A Father Gets a Tattoo of His Son’s Cancer Surgery Scar

· August 11, 2016
After his operation Gabriel was left with a cancer surgery scar on his head that took away all his joy and desire to leave the house.

Gabriel Marshall is an eight-year-old boy who knows two things very clearly: he has the best father in the world and a long life ahead of him. Find out why his Dad got a tattoo of his cancer surgery scar in this article.

He’s a brave boy, very beloved to those around him, and yet his brain cancer has left a deep scar on his head that took away some of his spirit and his confidence.

If Gabriel is a news item these days around the world, it’s because of a beautiful and encouraging reason. Not long ago, many countries celebrated Father’s Day, and his father, Josh Marshall, wanted to do something special.

Gabriel bears a striking cancer surgery scar on his head that he’s ashamed of. It reminds him of his illness, which is now nearly gone.

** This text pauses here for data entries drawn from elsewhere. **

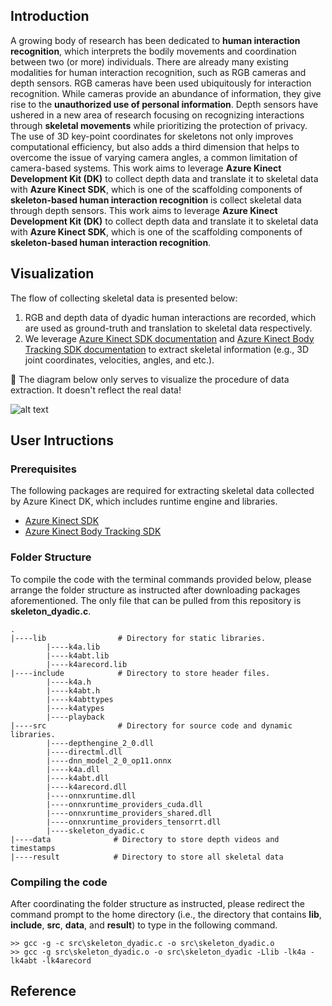 
## Introduction
A growing body of research has been dedicated to <strong>human interaction recognition</strong>, which interprets the bodily movements and coordination between two (or more) individuals. There are already many existing modalities for human interaction recognition, such as RGB cameras and depth sensors. RGB cameras have been used ubiquitously for interaction recognition. While cameras provide an abundance of information, they give rise to the <strong>unauthorized use of personal information</strong>. Depth sensors have ushered in a new area of research focusing on recognizing interactions through <strong>skeletal movements</strong> while prioritizing the protection of privacy. The use of 3D key-point coordinates for skeletons not only improves computational efficiency, but also adds a third dimension that helps to overcome the issue of varying camera angles, a common limitation of camera-based systems.
This work aims to leverage <strong>Azure Kinect Development Kit (DK)</strong> to collect depth data and translate it to skeletal data with <strong>Azure Kinect SDK</strong>, which is one of the scaffolding components of <strong>skeleton-based human interaction recognition</strong> is collect skeletal data through depth sensors.
This work aims to leverage <strong>Azure Kinect Development Kit (DK)</strong> to collect depth data and translate it to skeletal data with <strong>Azure Kinect SDK</strong>, which is one of the scaffolding components of <strong>skeleton-based human interaction recognition</strong>.

## Visualization
The flow of collecting skeletal data is presented below:
1. RGB and depth data of dyadic human interactions are recorded, which are used as ground-truth and translation to skeletal data respectively.
2. We leverage <a href="https://microsoft.github.io/Azure-Kinect-Sensor-SDK/master/index.html" title="Azure Kinect SDK">Azure Kinect SDK documentation</a> and <a href="https://microsoft.github.io/Azure-Kinect-Body-Tracking/release/0.9.x/index.html" title="Azure Kinect Body Tracking SDK">Azure Kinect Body Tracking SDK documentation</a> to extract skeletal information (e.g., 3D joint coordinates, velocities, angles, and etc.).
   
:ghost: The diagram below only serves to visualize the procedure of data extraction. It doesn't reflect the real data!
   
![alt text](https://github.com/ch3yu/Azure_kinect_feature_extraction/blob/main/process.png)
## User Intructions
### Prerequisites
The following packages are required for extracting skeletal data collected by Azure Kinect DK, which includes runtime engine and libraries.
- <a href="https://learn.microsoft.com/en-us/azure/kinect-dk/sensor-sdk-download" title="Azure Kinect SDK">Azure Kinect SDK</a>
- <a href="https://learn.microsoft.com/en-us/azure/kinect-dk/body-sdk-download" title="Azure Kinect Body Tracking SDK">Azure Kinect Body Tracking SDK</a>
### Folder Structure
To compile the code with the terminal commands provided below, please arrange the folder structure as instructed after downloading packages aforementioned. The only file that can be pulled from this repository is <strong>skeleton_dyadic.c</strong>.
```
.
|----lib                # Directory for static libraries.
        |----k4a.lib
        |----k4abt.lib
        |----k4arecord.lib
|----include            # Directory to store header files.
        |----k4a.h
        |----k4abt.h
        |----k4abttypes
        |----k4atypes
        |----playback
|----src                # Directory for source code and dynamic libraries.
        |----depthengine_2_0.dll
        |----directml.dll
        |----dnn_model_2_0_op11.onnx
        |----k4a.dll
        |----k4abt.dll
        |----k4arecord.dll
        |----onnxruntime.dll
        |----onnxruntime_providers_cuda.dll
        |----onnxruntime_providers_shared.dll
        |----onnxruntime_providers_tensorrt.dll
        |----skeleton_dyadic.c
|----data              # Directory to store depth videos and timestamps
|----result            # Directory to store all skeletal data
```
### Compiling the code
After coordinating the folder structure as instructed, please redirect the command prompt to the home directory (i.e., the directory that contains <strong>lib</strong>, <strong>include</strong>, <strong>src</strong>, <strong>data</strong>, and <strong>result</strong>) to type in the following command.
```
>> gcc -g -c src\skeleton_dyadic.c -o src\skeleton_dyadic.o 
>> gcc -g src\skeleton_dyadic.o -o src\skeleton_dyadic -Llib -lk4a -lk4abt -lk4arecord
```
## Reference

Because that scar was robbing him of his smile, his father decided to get a tattoo. In the same place, the same color, to simulate the same wound for a very specific purpose: to give his son strength.

Let’s share their story.

An example of a father who loves his son

All parents love their children above anything else. There’s perhaps no scarier  moment than finding out your child has been diagnosed with a serious illness such as cancer.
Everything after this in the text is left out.